* **Data shown**
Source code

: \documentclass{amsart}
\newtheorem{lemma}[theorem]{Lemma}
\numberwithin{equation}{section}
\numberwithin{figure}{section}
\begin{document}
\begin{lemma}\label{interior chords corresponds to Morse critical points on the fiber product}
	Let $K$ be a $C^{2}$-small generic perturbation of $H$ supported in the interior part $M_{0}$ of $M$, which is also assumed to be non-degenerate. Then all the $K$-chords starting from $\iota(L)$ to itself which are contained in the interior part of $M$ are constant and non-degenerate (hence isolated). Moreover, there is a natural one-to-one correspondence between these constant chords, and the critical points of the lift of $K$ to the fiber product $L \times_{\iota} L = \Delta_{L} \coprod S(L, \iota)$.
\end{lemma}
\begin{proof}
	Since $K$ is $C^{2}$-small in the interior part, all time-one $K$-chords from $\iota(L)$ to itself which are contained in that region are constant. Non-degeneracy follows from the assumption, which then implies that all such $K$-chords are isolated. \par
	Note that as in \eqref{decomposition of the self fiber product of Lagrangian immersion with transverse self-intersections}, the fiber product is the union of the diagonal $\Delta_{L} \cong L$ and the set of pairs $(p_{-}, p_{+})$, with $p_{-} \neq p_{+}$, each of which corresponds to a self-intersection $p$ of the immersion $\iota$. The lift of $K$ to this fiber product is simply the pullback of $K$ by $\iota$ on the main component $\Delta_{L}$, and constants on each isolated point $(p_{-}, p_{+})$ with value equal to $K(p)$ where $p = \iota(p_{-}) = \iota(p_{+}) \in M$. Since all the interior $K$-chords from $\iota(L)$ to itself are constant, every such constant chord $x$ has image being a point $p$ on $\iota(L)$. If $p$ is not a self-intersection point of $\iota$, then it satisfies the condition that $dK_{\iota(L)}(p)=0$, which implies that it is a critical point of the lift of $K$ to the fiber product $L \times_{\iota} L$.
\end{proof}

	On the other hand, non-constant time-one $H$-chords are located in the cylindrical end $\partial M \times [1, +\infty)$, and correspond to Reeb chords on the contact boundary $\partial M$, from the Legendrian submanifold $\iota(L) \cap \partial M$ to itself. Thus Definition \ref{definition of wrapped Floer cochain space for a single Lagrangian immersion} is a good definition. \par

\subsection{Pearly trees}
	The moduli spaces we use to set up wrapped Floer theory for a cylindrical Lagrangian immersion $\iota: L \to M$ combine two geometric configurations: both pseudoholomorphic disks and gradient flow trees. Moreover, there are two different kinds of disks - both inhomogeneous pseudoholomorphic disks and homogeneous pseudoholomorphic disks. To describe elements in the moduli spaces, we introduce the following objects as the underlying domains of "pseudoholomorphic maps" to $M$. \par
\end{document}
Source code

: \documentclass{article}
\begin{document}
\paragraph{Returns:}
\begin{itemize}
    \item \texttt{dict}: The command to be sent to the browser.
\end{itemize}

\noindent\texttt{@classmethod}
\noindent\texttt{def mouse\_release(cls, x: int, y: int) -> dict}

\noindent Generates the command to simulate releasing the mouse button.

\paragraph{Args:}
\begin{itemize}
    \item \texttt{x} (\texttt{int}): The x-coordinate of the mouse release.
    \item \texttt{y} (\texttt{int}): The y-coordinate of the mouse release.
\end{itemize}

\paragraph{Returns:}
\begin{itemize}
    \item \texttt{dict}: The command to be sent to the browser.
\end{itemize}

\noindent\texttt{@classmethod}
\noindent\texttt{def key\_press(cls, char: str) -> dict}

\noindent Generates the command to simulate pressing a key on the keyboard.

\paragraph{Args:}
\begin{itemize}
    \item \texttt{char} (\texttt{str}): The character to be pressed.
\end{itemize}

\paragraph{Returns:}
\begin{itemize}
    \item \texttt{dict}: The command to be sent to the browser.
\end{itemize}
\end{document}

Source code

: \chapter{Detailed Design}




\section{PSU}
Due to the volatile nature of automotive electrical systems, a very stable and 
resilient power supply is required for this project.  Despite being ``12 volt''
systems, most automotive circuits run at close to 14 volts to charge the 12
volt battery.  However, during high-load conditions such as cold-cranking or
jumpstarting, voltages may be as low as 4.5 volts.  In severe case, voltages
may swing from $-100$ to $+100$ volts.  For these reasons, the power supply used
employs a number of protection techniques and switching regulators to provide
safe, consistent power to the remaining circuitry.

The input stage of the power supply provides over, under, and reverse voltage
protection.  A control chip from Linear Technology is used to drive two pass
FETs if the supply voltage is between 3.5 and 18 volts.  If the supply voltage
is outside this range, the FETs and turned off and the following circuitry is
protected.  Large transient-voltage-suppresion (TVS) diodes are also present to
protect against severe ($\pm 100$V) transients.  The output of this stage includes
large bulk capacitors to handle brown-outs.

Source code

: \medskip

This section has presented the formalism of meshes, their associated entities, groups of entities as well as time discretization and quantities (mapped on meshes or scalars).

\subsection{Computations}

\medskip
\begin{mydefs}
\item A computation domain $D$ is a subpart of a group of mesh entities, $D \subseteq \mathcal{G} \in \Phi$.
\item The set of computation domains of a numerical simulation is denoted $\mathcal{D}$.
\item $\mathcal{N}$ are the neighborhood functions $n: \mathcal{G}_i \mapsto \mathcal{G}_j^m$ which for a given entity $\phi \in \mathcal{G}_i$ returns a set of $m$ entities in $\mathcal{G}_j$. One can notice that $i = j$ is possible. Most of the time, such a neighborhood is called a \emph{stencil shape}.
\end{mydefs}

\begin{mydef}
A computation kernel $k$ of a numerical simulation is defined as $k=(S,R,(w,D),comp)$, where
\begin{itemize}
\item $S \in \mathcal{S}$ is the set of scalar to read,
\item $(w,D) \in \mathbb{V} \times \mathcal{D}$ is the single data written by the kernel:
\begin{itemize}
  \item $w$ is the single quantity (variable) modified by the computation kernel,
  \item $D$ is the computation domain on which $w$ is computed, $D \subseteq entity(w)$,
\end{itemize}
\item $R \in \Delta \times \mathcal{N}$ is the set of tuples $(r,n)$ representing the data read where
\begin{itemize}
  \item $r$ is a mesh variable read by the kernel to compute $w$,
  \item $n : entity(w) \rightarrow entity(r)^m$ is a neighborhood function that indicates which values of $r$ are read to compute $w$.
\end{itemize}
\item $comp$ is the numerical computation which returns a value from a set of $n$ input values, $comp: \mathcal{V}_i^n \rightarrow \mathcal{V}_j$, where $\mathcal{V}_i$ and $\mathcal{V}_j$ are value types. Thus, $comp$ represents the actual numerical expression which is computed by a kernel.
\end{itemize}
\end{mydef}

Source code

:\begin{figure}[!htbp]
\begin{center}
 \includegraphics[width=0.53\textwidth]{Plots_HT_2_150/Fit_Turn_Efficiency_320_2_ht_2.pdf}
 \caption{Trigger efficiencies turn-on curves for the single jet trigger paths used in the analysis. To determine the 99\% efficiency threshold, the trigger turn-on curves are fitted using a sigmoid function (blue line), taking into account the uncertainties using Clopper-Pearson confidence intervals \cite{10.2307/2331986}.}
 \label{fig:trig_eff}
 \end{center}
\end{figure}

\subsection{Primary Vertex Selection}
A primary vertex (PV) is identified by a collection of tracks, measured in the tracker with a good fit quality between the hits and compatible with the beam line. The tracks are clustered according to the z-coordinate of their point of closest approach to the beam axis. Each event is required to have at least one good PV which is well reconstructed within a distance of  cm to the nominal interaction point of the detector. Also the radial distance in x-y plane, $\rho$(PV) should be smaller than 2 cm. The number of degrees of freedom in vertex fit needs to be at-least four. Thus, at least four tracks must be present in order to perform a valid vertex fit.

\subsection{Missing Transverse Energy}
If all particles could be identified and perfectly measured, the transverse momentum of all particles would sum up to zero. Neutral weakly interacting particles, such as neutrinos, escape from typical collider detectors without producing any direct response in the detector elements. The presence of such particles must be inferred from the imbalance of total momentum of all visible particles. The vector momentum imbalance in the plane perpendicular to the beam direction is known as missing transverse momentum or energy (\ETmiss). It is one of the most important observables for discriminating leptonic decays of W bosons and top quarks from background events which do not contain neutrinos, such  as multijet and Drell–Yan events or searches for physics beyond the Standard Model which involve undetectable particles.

* **Required work**
Reproduce each line of the records in which the word "stage" appears.

* **Result of this task**
The input stage of the power supply provides over, under, and reverse voltage
protect against severe ($\pm 100$V) transients.  The output of this stage includes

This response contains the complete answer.